Items from a data source:
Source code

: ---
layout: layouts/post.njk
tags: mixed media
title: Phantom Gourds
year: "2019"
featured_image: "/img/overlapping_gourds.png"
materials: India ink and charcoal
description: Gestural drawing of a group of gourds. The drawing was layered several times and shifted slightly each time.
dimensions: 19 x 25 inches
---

WHAT THE TASK ASKS
Repeat each of the entries exactly.

TASK RESULT
Source code

: ---
layout: layouts/post.njk
tags: mixed media
title: Phantom Gourds
year: "2019"
featured_image: "/img/overlapping_gourds.png"
materials: India ink and charcoal
description: Gestural drawing of a group of gourds. The drawing was layered several times and shifted slightly each time.
dimensions: 19 x 25 inches
---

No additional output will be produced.